The UK must assist in the effort to bring communal peace and aid to the Central African Republic.
In March this year, the Central African Republic’s (CAR) unpopular and corrupt President Bozizé was removed in a coup by an alliance of rebel forces collectively known as Séléka.
While the departure of the former head of state may have been welcomed by much of the population of one of Africa’s poorest and least developed nations, the manner of his expulsion and the imposition of an unelected, freshly abusive ruling elite was undoubtedly not.
Since that time Séléka militias – although disbanded as a collective by the new President months ago – have rampaged throughout the country, committing extremely serious abuses, massacres and rapes among them, sometimes razing whole villages to the ground in the process.
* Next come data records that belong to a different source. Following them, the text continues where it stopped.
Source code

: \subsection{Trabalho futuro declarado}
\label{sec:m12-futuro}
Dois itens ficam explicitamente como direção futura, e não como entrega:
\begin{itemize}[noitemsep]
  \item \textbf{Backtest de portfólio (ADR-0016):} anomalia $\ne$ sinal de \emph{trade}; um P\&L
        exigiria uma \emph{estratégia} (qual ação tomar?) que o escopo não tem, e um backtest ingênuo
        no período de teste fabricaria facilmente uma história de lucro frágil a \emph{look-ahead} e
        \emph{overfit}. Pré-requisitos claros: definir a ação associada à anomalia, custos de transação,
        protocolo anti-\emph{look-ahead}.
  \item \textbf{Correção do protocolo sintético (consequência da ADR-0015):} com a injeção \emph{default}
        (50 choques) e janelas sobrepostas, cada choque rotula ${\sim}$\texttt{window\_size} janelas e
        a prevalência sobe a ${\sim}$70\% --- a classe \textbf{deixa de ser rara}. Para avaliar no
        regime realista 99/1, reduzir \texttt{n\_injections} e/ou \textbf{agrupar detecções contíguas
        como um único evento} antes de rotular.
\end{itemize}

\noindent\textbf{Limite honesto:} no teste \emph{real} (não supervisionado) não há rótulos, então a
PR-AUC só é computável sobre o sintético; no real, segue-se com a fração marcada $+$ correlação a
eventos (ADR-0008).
Many of those Séléka members who committed vicious crimes prior to the disbanding of the group have now been integrated into the military, where they enjoy total impunity for past abuses, just as Bozize’s brutal ‘national’ army did before.
In response to attacks by the military and the predominantly Muslim ex-Séléka groups, Christian militias have been committing appalling atrocities of their own. Many fighters from Bozizé’s old army have joined the armed Christian collective known as “anti-Balaka”- initially formed by the former President to combat banditry during his time in office.
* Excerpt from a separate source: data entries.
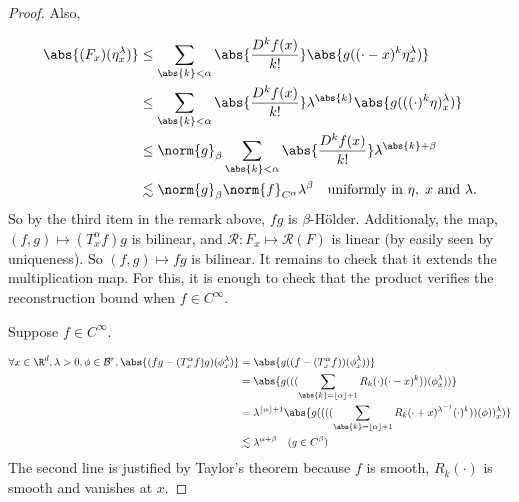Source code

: \begin{proof}
    Also, 

    \begin{align*}
        \abs{(F_x)(\eta^\lambda_x)} &\leq \sum_{\abs{k}<\alpha} \abs{\frac{D^kf(x)}{k!}} \abs{g((\cdot - x)^k\eta^\lambda_x)}\\
        &\leq \sum_{\abs{k}<\alpha} \abs{\frac{D^kf(x)}{k!}} \lambda^{\abs{k}} \abs{g(((\cdot)^k\eta)^\lambda_x)}\\
        &\leq \norm{g}_\beta \sum_{\abs{k}<\alpha} \abs{\frac{D^kf(x)}{k!}} \lambda^{\abs{k}+\beta} \\
        &\lesssim \norm{g}_\beta \norm{f}_{C^\alpha} \lambda^{\beta} \quad \text{uniformly in }\eta, \; x \text{ and }\lambda.
    \end{align*}
    So by the third item in the remark above, $fg$ is $\beta$-Hölder.
    Additionaly, the map, $(f,g)\mapsto (T_x^\alpha f) g$ is bilinear, and $\mathcal{R}:F_x \mapsto \mathcal{R}(F)$ is linear (by easily seen by uniqueness). So $(f,g)\mapsto fg$ is bilinear.
    It remains to check that it extends the multiplication map. For this, it is enough to check that the product verifies the reconstruction bound when $f \in C^\infty$.
    
    Suppose $f \in C^\infty$.

    \begin{align*}
        \forall x \in \R^d, \lambda>0, \phi \in \mathcal{B}^r, \abs{(fg - (T_x^\alpha f)g)(\phi^\lambda_x)} &= \abs{g((f - (T_x^\alpha f))(\phi^\lambda_x))} \\
        &= \abs{g(((\sum_{\abs{k} = \lfloor \alpha \rfloor + 1}R_k(\cdot)(\cdot - x)^k ))(\phi^\lambda_x))} \\
        &= \lambda^{\lfloor \alpha \rfloor + 1} \abs{g((((\sum_{\abs{k} = \lfloor \alpha \rfloor + 1}R_k(\cdot + x)^{\lambda^{-1}}(\cdot)^k ))(\phi))^\lambda_x)} \\
        &\lesssim \lambda^{\alpha + \beta} \quad (g \in C^\beta)
    \end{align*}
    The second line is justified by Taylor's theorem because $f$ is smooth, $R_k(\cdot)$ is smooth and vanishes at $x$.
\end{proof}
Reprisals have followed reprisals, and attacks in which no distinction is made between fighters and civilians have become widespread as sectarian tensions boil over. The situation has escalated to a state in which the threat of genocide has been credibly cited by the United Nations.
Recently, the French bolstered a pre-existing troop deployment working with African Union (AU) troops to quell the mayhem and restore peace. The combined forces engaged in this effort are known by their French acronym MISCA (the full version of the name translates to “International Support Mission in the Central African Republic.”)
The use of military means to restore relative calm will hopefully mean that aid agencies can access the 400,000 or so displaced persons created by the conflict, including the many thousands hiding out in the Bush where Malaria is rampant, without fear of being harassed by soldiers.
One has to stress the word ‘hopefully’ – the longer that the fighting endures, the worse the already urgent humanitarian crisis in the country becomes.
At the time of writing, despite the deployment of boosted MISCA forces, atrocities continue to be committed, and a plight involving what the UN’s deputy secretary general recently described as “suffering beyond imagination” endures for the much of the civilian population.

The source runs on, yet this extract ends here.